Судя по интонации, настроение у неё вроде улучшилось. Свет постепенно гаснет, лишь подрагивают отсветы пламени в печи. Дверь в дом тихонько закрылась, осталась лишь узкая щёлочка, через неё свет печного пламени падает на шкаф. В голове крутился смутный вопрос: а где будут спать мать с отцом? Неужели всю ночь напролёт будут варить свиную голову? Этот вопрос не давал заснуть, и я не то чтобы специально подслушивал, просто сон не шёл. Я лежал, накрывшись с головой одеялом, но всё равно в уши лезло всё, что они говорили.
– Много снега выпало, на будущий год можно ожидать хороший урожай, – сказал отец.
– По-другому думать надо, – холодно заметила мать. – Нынче крестьяне уже не такие, как раньше. Раньше от земли кормились, будет ли пропитание, зависело от правителя небесного, ветер мягок и дожди благоприятны, богатый урожай зерновых, на сковороде будут хлебцы, в чашке будет мясо; ветер не тот и дожди не вовремя, посевы скудны, в котле жидкий супчик, в чашке отруби. Нынче же дураков нет, никто не желает мучиться в поле. Поливая потом десять му земли, не заработаешь столько, сколько на перепродаже свиной шкуры… Вообще-то, когда ты уходил, всё так уже и было, зачем я тебе это рассказываю.
– То, что никто землю не обрабатывает, – не дело… – глухо пробормотал отец. – Крестьянин землёй заниматься должен…
– Вот уж действительно солнце с запада взошло, – съехидничала мать. – Ты когда дома жил раньше, ни разу в поле не выходил, а теперь, когда вернулся, решил исправиться и в крестьяне податься?
– А чем ещё можно заняться, кроме земледелия… – смутился отец. – Скот оценивать, похоже, не требуется, и если всё так и есть, буду вместе с вами утиль собирать…
– Утиль собирать я тебе не позволю, – заявила мать. – Ты для этого дела не подходишь. Тут нужны люди без стыда и совести, готовые и украсть, и урвать.
– Я за эти годы так намаялся, какой уж тут стыд? Если ты можешь этим заниматься, то и я смогу.
– Я не какая-нибудь дура безмозглая, – возразила мать. – Ты вернулся, дом есть, мы с Сяотуном больше утиль собирать не будем. Но если захочешь уйти, я тебя задерживать не стану – человека оставить можно, но сердце не оставишь, а если сердца не оставишь, так лучше и не оставлять…
– Всё, что я хотел сказать, я сказал чуть раньше перед тобой и детьми, – ответил отец. – Я хлебнул горя, бедняку не до гордости, как говорится, у худого коня шерсть длинная, вернулся к тебе с собачьей шерстью на голове, ты позволила мне остаться, и я безмерно благодарен, мы, в конце концов, давно уже муж и жена, кость сломаешь, и сухожилие потянется…
– Ишь, каких успехов добился, – проговорила мать. – Несколько лет не виделись, а вон как навострился сладкие речи говорить…
– Юйчжэнь, – голос отца зазвучал ещё тише, – я в долгу перед тобой, теперь буду служить тебе как вол, как рабочая лошадка…
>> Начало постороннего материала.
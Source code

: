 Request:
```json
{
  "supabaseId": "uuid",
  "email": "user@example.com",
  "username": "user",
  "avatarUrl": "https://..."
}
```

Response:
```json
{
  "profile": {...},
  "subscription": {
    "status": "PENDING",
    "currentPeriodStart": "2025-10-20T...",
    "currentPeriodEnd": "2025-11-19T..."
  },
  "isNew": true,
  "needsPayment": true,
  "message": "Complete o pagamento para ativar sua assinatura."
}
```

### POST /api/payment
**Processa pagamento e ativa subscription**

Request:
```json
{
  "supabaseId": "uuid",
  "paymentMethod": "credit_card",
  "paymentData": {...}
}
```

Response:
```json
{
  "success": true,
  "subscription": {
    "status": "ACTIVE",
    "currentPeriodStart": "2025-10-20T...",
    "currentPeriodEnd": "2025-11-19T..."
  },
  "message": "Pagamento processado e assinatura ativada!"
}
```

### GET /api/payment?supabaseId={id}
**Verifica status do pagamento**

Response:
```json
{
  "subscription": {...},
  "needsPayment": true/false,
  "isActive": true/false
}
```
– Вот уж не знаю про вола и лошадку, – сказала мать, – не убежит ли кто-нибудь снова в один прекрасный день с какой-нибудь дикой мулихой или дикой лошадкой…
– Зачем же в самое больное место! – воскликнул отец.
– Ты тоже знаешь, что такое боль? – с мукой в голосе проговорила мать. – Я в твоём сердце даже пальца на её ноге не стою… – Мать всхлипнула, и в горле у неё забулькало. – Сколько раз я петлю на балку закидывала… Если бы не Сяотун, уже десять раз простилась бы с жизнью…
– Понимаю, понимаю… – выдавил из себя отец. – Моя вина ужасна, я достоин тысячи смертей…
Вероятно, отец протянул к ней руку, потому что мать сдавленным голосом проговорила:
– Не прикасайся ко мне…
Но отец наверняка руку не убрал, потому что мать вскоре сказала:
– Её иди трогай, что толку гладить такую, как я – ни жена, ни… не пойми что…
Через приоткрытую дверь проникал густой аромат мяса.